Working data —
=-=-=

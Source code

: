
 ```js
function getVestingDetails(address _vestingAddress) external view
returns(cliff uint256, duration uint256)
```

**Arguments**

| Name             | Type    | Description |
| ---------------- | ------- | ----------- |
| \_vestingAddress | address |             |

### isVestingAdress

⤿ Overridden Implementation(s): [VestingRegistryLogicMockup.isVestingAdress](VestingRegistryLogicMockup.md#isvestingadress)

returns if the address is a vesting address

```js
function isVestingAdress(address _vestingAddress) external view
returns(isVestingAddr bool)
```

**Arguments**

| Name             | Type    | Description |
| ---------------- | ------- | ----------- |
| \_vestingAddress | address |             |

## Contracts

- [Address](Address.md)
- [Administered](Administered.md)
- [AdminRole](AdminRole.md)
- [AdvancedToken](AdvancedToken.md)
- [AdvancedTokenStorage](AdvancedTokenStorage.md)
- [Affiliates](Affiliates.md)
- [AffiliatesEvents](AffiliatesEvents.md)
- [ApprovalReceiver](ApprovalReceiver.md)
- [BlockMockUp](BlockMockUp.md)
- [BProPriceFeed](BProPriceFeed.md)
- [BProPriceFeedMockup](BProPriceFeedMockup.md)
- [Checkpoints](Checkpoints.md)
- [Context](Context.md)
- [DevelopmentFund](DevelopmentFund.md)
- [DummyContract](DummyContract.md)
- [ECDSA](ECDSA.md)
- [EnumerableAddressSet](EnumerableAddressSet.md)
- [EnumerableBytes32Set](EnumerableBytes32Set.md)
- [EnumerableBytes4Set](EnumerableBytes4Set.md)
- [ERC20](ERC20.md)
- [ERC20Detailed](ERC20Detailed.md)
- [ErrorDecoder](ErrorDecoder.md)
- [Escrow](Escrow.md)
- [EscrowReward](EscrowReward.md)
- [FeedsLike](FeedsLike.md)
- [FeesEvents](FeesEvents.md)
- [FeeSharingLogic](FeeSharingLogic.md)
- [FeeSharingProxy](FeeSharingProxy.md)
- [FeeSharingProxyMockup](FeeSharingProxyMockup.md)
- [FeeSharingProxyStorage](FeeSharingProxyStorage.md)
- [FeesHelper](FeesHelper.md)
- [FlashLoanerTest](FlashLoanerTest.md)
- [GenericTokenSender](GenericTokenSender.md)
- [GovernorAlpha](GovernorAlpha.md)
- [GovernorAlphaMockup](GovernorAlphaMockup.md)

=-=-=

Exercise prompt — Quote the material exactly, leaving nothing out.

Answer —
Source code

:
 ```js
function getVestingDetails(address _vestingAddress) external view
returns(cliff uint256, duration uint256)
```

**Arguments**

| Name             | Type    | Description |
| ---------------- | ------- | ----------- |
| \_vestingAddress | address |             |

### isVestingAdress

⤿ Overridden Implementation(s): [VestingRegistryLogicMockup.isVestingAdress](VestingRegistryLogicMockup.md#isvestingadress)

returns if the address is a vesting address

```js
function isVestingAdress(address _vestingAddress) external view
returns(isVestingAddr bool)
```

**Arguments**

| Name             | Type    | Description |
| ---------------- | ------- | ----------- |
| \_vestingAddress | address |             |

## Contracts

- [Address](Address.md)
- [Administered](Administered.md)
- [AdminRole](AdminRole.md)
- [AdvancedToken](AdvancedToken.md)
- [AdvancedTokenStorage](AdvancedTokenStorage.md)
- [Affiliates](Affiliates.md)
- [AffiliatesEvents](AffiliatesEvents.md)
- [ApprovalReceiver](ApprovalReceiver.md)
- [BlockMockUp](BlockMockUp.md)
- [BProPriceFeed](BProPriceFeed.md)
- [BProPriceFeedMockup](BProPriceFeedMockup.md)
- [Checkpoints](Checkpoints.md)
- [Context](Context.md)
- [DevelopmentFund](DevelopmentFund.md)
- [DummyContract](DummyContract.md)
- [ECDSA](ECDSA.md)
- [EnumerableAddressSet](EnumerableAddressSet.md)
- [EnumerableBytes32Set](EnumerableBytes32Set.md)
- [EnumerableBytes4Set](EnumerableBytes4Set.md)
- [ERC20](ERC20.md)
- [ERC20Detailed](ERC20Detailed.md)
- [ErrorDecoder](ErrorDecoder.md)
- [Escrow](Escrow.md)
- [EscrowReward](EscrowReward.md)
- [FeedsLike](FeedsLike.md)
- [FeesEvents](FeesEvents.md)
- [FeeSharingLogic](FeeSharingLogic.md)
- [FeeSharingProxy](FeeSharingProxy.md)
- [FeeSharingProxyMockup](FeeSharingProxyMockup.md)
- [FeeSharingProxyStorage](FeeSharingProxyStorage.md)
- [FeesHelper](FeesHelper.md)
- [FlashLoanerTest](FlashLoanerTest.md)
- [GenericTokenSender](GenericTokenSender.md)
- [GovernorAlpha](GovernorAlpha.md)
- [GovernorAlphaMockup](GovernorAlphaMockup.md)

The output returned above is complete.